Also, my not-human-trafficker nerds are releasing my immediate verbal smackdown from the evening of 02Feb2015, too, as soon as possible.
As the bigger "(EXPLETIVE) YOU!" for messing with my loved ones, due to Obama's instructions to openly lie in news broadcasts now, I also know the NBC Nightly News can now provide hard evidence that the malevolent presence I felt outside of the Starbucks in the edge of my only-redeemed-when-Tentacle-and-I-sanctify-it playland was the proven unamerican alpha terrorist in town.
Department of Homeland Security, that is why I reported her to my selfless support system the moment I saw her. My beautiful and REAL federal US government, please collect our hard evidence from my beyond-irreproachable darling Mr. Brian Williams as soon as possible and go get her.
Obama's enemies of America, I have stopped underestimating how stupid you are, so you need to stop underestimating how incorruptibly benevolent I am. And hurry. I am not just ordering you to leave my town; I am demanding the world remove you from society FOREVER and as soon as humanly possible.
After laying out every smackdown I was inspired to smack just because Obama oppressed the NBC Nightly News, I got up to pay my bill before leaving my dedicated wifi hotspot in MY neighborhood to travel to my regular Monday stomping haunt at 10:51pm.
For the play-by-play at my regular Monday stomping haunt, please check my REAL Twitter archive for the evening of 02Feb into the morning of 03Feb2015.

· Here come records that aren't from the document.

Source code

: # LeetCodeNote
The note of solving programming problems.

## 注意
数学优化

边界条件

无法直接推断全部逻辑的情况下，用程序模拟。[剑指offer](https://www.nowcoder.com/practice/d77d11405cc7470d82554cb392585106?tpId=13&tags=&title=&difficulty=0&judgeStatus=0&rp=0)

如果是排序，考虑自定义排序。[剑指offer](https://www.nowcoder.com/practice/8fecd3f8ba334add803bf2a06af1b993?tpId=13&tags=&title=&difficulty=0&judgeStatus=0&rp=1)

Basically, my stomping haunt made me stand in line, show my ID, and pay a cover, as their way of telling me there were terrorists inside. How could I resist?

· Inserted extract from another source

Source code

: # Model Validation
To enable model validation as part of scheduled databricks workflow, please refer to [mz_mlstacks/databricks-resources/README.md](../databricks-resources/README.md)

I paid, entered, and immediately went upstairs where I found a sexy older woman I had not expected at all waiting for me behind the bar and told the local authorities it was okay to sweep the downstairs for enemies of America while I was up there. And they did.
I told the pretty lady goodbye before stopping in the restroom and clearing the premesis at 1:21am. I was at my regular wifi hotspot with the power outlets in MY neighborhood to clear my backlog of tweets just as soon as I could walk there.

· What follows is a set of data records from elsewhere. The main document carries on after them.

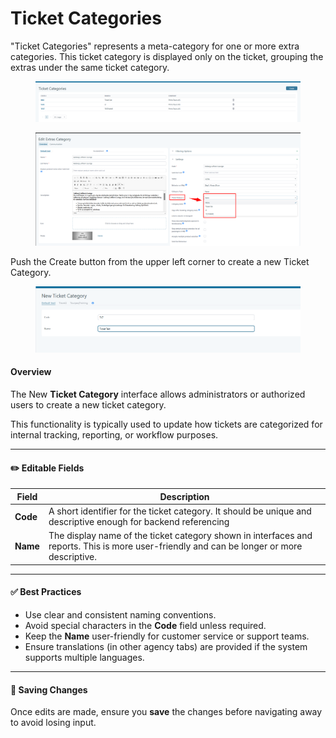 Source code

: # Ticket Categories

"Ticket Categories" represents a meta-category for one or more extra categories. This ticket category is displayed only on the ticket, grouping the extras under the same ticket category.

<figure><img src=".gitbook/assets/image (11) (1) (1) (1) (1).png" alt=""><figcaption></figcaption></figure>

<figure><img src=".gitbook/assets/image (20).png" alt=""><figcaption></figcaption></figure>

Push the Create button from the upper left corner to create a new Ticket Category.

<figure><img src=".gitbook/assets/image (2) (1) (1).png" alt=""><figcaption></figcaption></figure>

#### Overview

The New **Ticket Category** interface allows administrators or authorized users to create a  new  ticket category.&#x20;

This functionality is typically used to update how tickets are categorized for internal tracking, reporting, or workflow purposes.

***

#### ✏️ Editable Fields

| Field    | Description                                                                                                                                |
| -------- | ------------------------------------------------------------------------------------------------------------------------------------------ |
| **Code** | A short identifier for the ticket category. It should be unique and descriptive enough for backend referencing                             |
| **Name** | The display name of the ticket category shown in interfaces and reports. This is more user-friendly and can be longer or more descriptive. |

***

#### ✅ Best Practices

* Use clear and consistent naming conventions.
* Avoid special characters in the **Code** field unless required.
* Keep the **Name** user-friendly for customer service or support teams.
* Ensure translations (in other agency tabs) are provided if the system supports multiple languages.

***

#### 💾 Saving Changes

Once edits are made, ensure you **save** the changes before navigating away to avoid losing input.
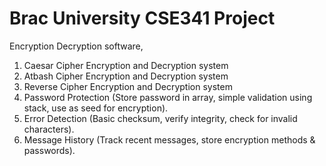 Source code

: # Brac University CSE341 Project
Encryption Decryption software,
1. Caesar Cipher Encryption and Decryption system
2. Atbash Cipher Encryption and Decryption system
3. Reverse Cipher Encryption and Decryption system
4. Password Protection (Store password in array, simple validation using stack, use as seed for encryption).
5. Error Detection (Basic checksum, verify integrity, check for invalid characters).
6. Message History (Track recent messages, store encryption methods & passwords).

2:06am on 03Fed2015: @RT_com @CIA Am I suffering the modus operandi of false charges of "espionage" for rescuing America from Obama's conspiracy of treason again?
In the wee hours of the morning I received the confirmation from Obama that my 02Feb2015 blog post had made epic progress-- it was obvious because he had ordered a new libel dump on the international news media. Only clinically-diagnosable psychopaths think new lies and new crimes can ever coverup old crimes and old lies after they are caught. Just look at War Criminal Stephanie.
As promised, I watched my middle-aged men at 6am. They were, as always, wonderful. Finally, at 7:56am, I paid my bill and left. After checking in at the bus stop, the Metro arrived quickly, and I went straight to sleep in the safest place I have ever been able to sleep since Obama's "egg" began in 2009.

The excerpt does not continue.